If you figure something out, please let me know!

June 16, 2009 2:31 PM  

Blogger Andrys said...

Just a thanks for a very interesting column. Am enjoying Alan's info too.

July 1, 2009 11:12 PM  

Blogger jlick said...

Here's how I'm approaching the image size issue.

The main issue is the 64k image limit of the file format. To get around that you need to arrange to give mobigen or mobipocket creator only images which are already less than 64k in size.

Also you need to make sure you give it only jpg and gif formats. PNG is a valid input format but will get converted to JPG. This is a good choice for pictures but line drawings, text, charts, etc. often can be done with less loss in GIF than in JPG.

A good (free) way to do size-targeted image conversion is using RIOT, either as a plugin to IrfanView ("file/save for web") or using the standalone program. It has a "compress to size" button where you give it a size (i.e. 64k) and it will tweak the quality settings to meet that target.

If you have a picture or complex drawing, you are probably best off with saving to JPG. In this case it the "compress to size" button will adjust the "quality" slider to what is needed to achieve that size. In general if it goes below 55 or so on the slider you should probably reduce the image size and try again because the artifacts become very noticeable below that. You are probably also wasting space if the slider adjusts to over 75, or 85 at most. You aren't going to notice much if any improvement, especially on an ebook reader.

If you are starting with a line drawing, text, chart, or other low-complexity image then GIF is probably a better bet. GIF is limited to 256 colors, but this materiel seldom uses more than that. The main tweak here is how many colors are used. The fewer colors the less space. Usually a 16-color image is adequate, not because that is the Kindle display capability but because this is where GIF has an advantage over JPG. If you can't achieve acceptable results, try to see what results you get with JPG before reducing size. But it is possible to get 16-color line drawings in under-64k GIF files at full DX resolution.

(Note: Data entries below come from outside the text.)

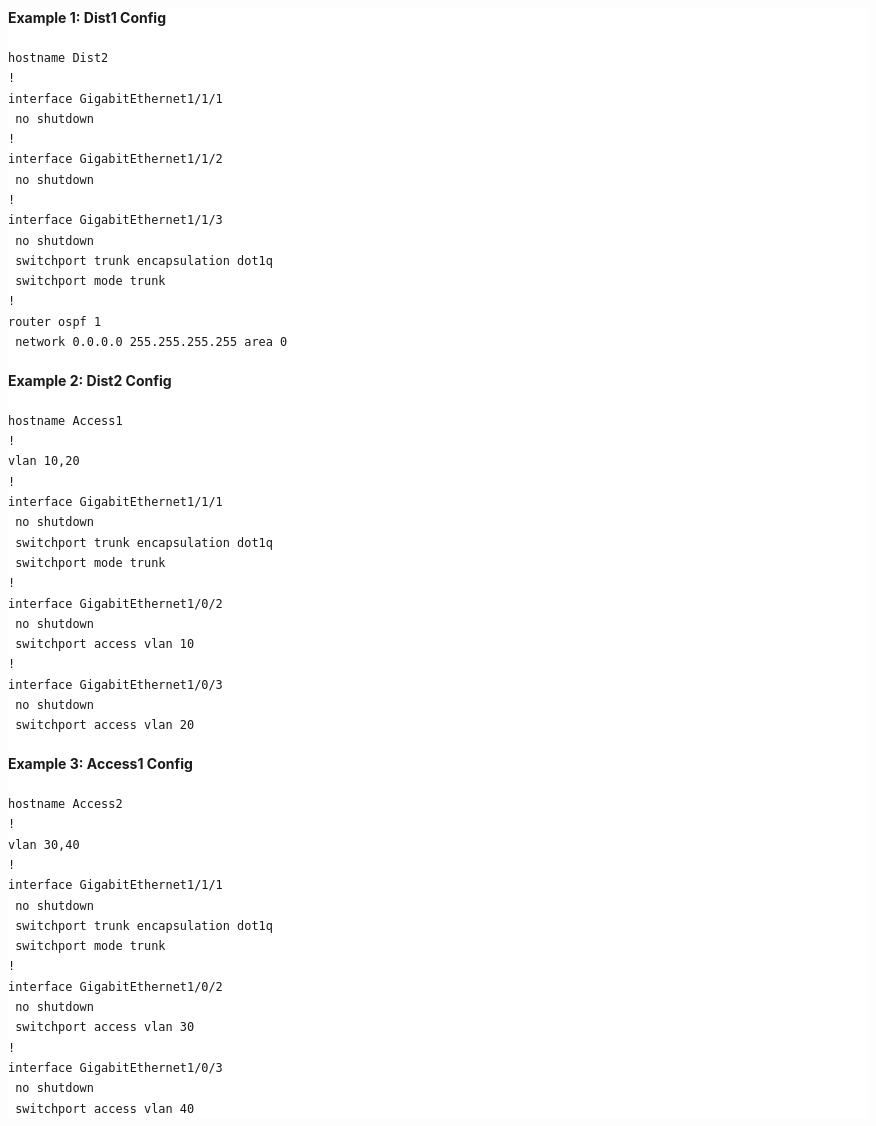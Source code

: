 #### Example 1: Dist1 Config

    hostname Dist2
    !
    interface GigabitEthernet1/1/1
     no shutdown
    !
    interface GigabitEthernet1/1/2
     no shutdown
    !
    interface GigabitEthernet1/1/3
     no shutdown
     switchport trunk encapsulation dot1q
     switchport mode trunk
    !
    router ospf 1
     network 0.0.0.0 255.255.255.255 area 0 

#### Example 2: Dist2 Config

    hostname Access1
    !
    vlan 10,20
    !
    interface GigabitEthernet1/1/1
     no shutdown
     switchport trunk encapsulation dot1q
     switchport mode trunk
    !
    interface GigabitEthernet1/0/2
     no shutdown
     switchport access vlan 10
    !
    interface GigabitEthernet1/0/3
     no shutdown
     switchport access vlan 20

#### Example 3: Access1 Config

    hostname Access2
    !
    vlan 30,40
    !
    interface GigabitEthernet1/1/1
     no shutdown
     switchport trunk encapsulation dot1q
     switchport mode trunk
    !
    interface GigabitEthernet1/0/2
     no shutdown
     switchport access vlan 30
    !
    interface GigabitEthernet1/0/3
     no shutdown
     switchport access vlan 40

September 7, 2009 8:34 AM  

Blogger Joshua Tallent said...

Thanks for the input, jlick. It is still frustrating that you have to adjust image quality to get decent images on the DX. It would be fairly trivial for Amazon to make Mobigen/Creator allow images larger than 64KB.

September 7, 2009 10:32 AM  

Blogger jlick said...

The problem with working around the limit in the standard tools is that the format spec for the file has a 64k limit per record, so you would have to violate the format to do so. I've found others complaining that some ebook readers will accept it while others will not, so at minimum they would need to add some kind of setting on whether or not to allow exceeding the limit. You would also want to verify that all of the Kindle options (1, 2, DX, iPhone/iPod Touch) can all support that, and then if you want to release on other platforms you would again need to be careful... etc. etc.

The more relevant point is that, given the limit, while the standard tools do an adequate job of automatically forcing things to under 64k, those choices are not always the best. By generating the best possible 64k files to begin with you can ensure that the tools won't have the opportunity to do any further damage.

PS- Forgot to mention that there's a bit of fudge factor where 64k or 63k files might still get re-encoded. To be absolutely sure, use a target size of 62k.